Loi du 28 février 2023 créant une aide universelle d'urgence pour les victimes de violences conjugales sous la forme d'une aide non remboursable ou d'un prêt sans intérêt. Cette aide vise à permettre aux victimes qui quittent le foyer conjugal de faire face aux dépenses immédiates en attendant de trouver une solution durable.

Décret n° 2023-1077 du 23 novembre 2023 : institue des pôles spécialisés en matière de violences intrafamiliales au sein des tribunaux judiciaires et des cours d'appel. La circulaire de du 24 novembre 2024 organise sa mise en oeuvre.

Loi du 18 mars 2024 visant à mieux protéger et accompagner les enfants victimes et co-victimes de violences intrafamiliales, qui prévoit :

- le retrait total de l'autorité parentale par les juridictions en cas de condamnation pour agression sexuelle, viol incestueux ou autre crime sur son enfant, et en cas de crime commis sur l'autre parent ;

- la suspension automatique de l'exercice de l'autorité parentale, des droits de visite et d'hébergement au parent poursuivi ou mis en examen pour agression sexuelle ou viol incestueux ou pour tout autre crime commis sur son enfant ;

- la délégation forcée de l'exercice de l'autorité parentale en cas de poursuite, de mise en examen ou de condamnation pour crime ou agression sexuelle incestueuse commis sur son enfant par un parent s'il est seul titulaire de l'exercice de l'autorité parentale ;

- la suspension des droits de visite et d'hébergement des parents sous contrôle judiciaire pour violences intrafamiliales.

Loi du 13 juin 2024 renforçant l'ordonnance de protection et créant l'ordonnance provisoire de protection immédiate : adoptée à la suite du rapport parlementaire « Plan rouge VIF - Améliorer le traitement judiciaire des violences intrafamiliales », cette loi prévoit notamment de :

- porter à 12 mois la durée initiale des mesures prononcées ;

- masquer l'adresse de la victime sur les listes électorales ;

- permettre au juge de délivrer sous 24 heures une ordonnance provisoire de protection immédiate, en cas de danger grave et imminent. Il peut aussi prononcer plusieurs mesures contre l'auteur présumé des violences : interdiction d'entrer en contact avec la ou les victimes ; interdiction de paraître dans certains lieux (domicile, lieu de travail de la victime...) ; suspension du droit de visite et d'hébergement ; interdiction de détenir une arme et obligation de la remettre aux forces de l'ordre.

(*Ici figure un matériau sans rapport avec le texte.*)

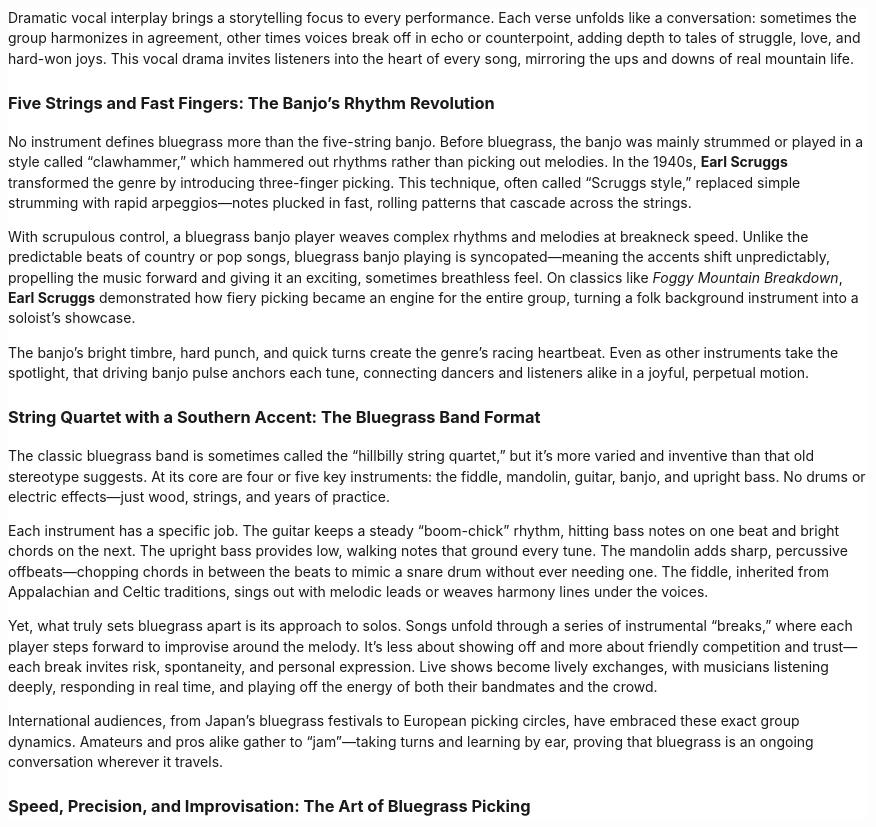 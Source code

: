 Dramatic vocal interplay brings a storytelling focus to every performance. Each verse unfolds like a
conversation: sometimes the group harmonizes in agreement, other times voices break off in echo or
counterpoint, adding depth to tales of struggle, love, and hard-won joys. This vocal drama invites
listeners into the heart of every song, mirroring the ups and downs of real mountain life.

### Five Strings and Fast Fingers: The Banjo’s Rhythm Revolution

No instrument defines bluegrass more than the five-string banjo. Before bluegrass, the banjo was
mainly strummed or played in a style called “clawhammer,” which hammered out rhythms rather than
picking out melodies. In the 1940s, **Earl Scruggs** transformed the genre by introducing
three-finger picking. This technique, often called “Scruggs style,” replaced simple strumming with
rapid arpeggios—notes plucked in fast, rolling patterns that cascade across the strings.

With scrupulous control, a bluegrass banjo player weaves complex rhythms and melodies at breakneck
speed. Unlike the predictable beats of country or pop songs, bluegrass banjo playing is
syncopated—meaning the accents shift unpredictably, propelling the music forward and giving it an
exciting, sometimes breathless feel. On classics like _Foggy Mountain Breakdown_, **Earl Scruggs**
demonstrated how fiery picking became an engine for the entire group, turning a folk background
instrument into a soloist’s showcase.

The banjo’s bright timbre, hard punch, and quick turns create the genre’s racing heartbeat. Even as
other instruments take the spotlight, that driving banjo pulse anchors each tune, connecting dancers
and listeners alike in a joyful, perpetual motion.

### String Quartet with a Southern Accent: The Bluegrass Band Format

The classic bluegrass band is sometimes called the “hillbilly string quartet,” but it’s more varied
and inventive than that old stereotype suggests. At its core are four or five key instruments: the
fiddle, mandolin, guitar, banjo, and upright bass. No drums or electric effects—just wood, strings,
and years of practice.

Each instrument has a specific job. The guitar keeps a steady “boom-chick” rhythm, hitting bass
notes on one beat and bright chords on the next. The upright bass provides low, walking notes that
ground every tune. The mandolin adds sharp, percussive offbeats—chopping chords in between the beats
to mimic a snare drum without ever needing one. The fiddle, inherited from Appalachian and Celtic
traditions, sings out with melodic leads or weaves harmony lines under the voices.

Yet, what truly sets bluegrass apart is its approach to solos. Songs unfold through a series of
instrumental “breaks,” where each player steps forward to improvise around the melody. It’s less
about showing off and more about friendly competition and trust—each break invites risk,
spontaneity, and personal expression. Live shows become lively exchanges, with musicians listening
deeply, responding in real time, and playing off the energy of both their bandmates and the crowd.

International audiences, from Japan’s bluegrass festivals to European picking circles, have embraced
these exact group dynamics. Amateurs and pros alike gather to “jam”—taking turns and learning by
ear, proving that bluegrass is an ongoing conversation wherever it travels.

### Speed, Precision, and Improvisation: The Art of Bluegrass Picking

Source : commission des finances du Sénat d'après les réponses aux questionnaire des rapporteurs spéciaux

Les rapporteurs spéciaux se félicitent de l'accélération de la prise de conscience politique sur la question des violences conjugales et intrafamiliales et de ses traductions législatives.

Ce satisfecit s'étend, plus largement, des violences sexistes et sexuelles, bien qu'il faille relever le caractère plus incident des mesures législatives prises en la matière : ainsi la question des violences sexistes et sexuelles est-elle à l'occasion traitée dans le cadre sportif ou dans le cadre numérique - ce qui est évidemment très positif - mais sans que le problème ne soit appréhendé dans sa globalité.

Dispositifs législatifs adoptés depuis 2019 pour renforcer
la lutte contre les violences sexistes et sexuelles

Loi du 21 avril 2021 visant à protéger les mineurs des crimes et délits sexuels et de l'inceste : instauration de seuils d'âge de non-consentement (15 ans ou 18 ans en cas d'inceste), autorisant la ratification de la convention n° 190 de l'Organisation internationale du travail (automaticité des qualifications criminelles, allongement des délais de prescription.

Loi du 2 mars 2022 visant à démocratiser le sport en France : formation obligatoire à la lutte contre les violences sexuelles dans les cursus des métiers du sport et obligation d'information des licenciés sur la possibilité de souscrire une assurance de protection juridique en cas de violences, notamment d'abus sexuels ou d'autorité.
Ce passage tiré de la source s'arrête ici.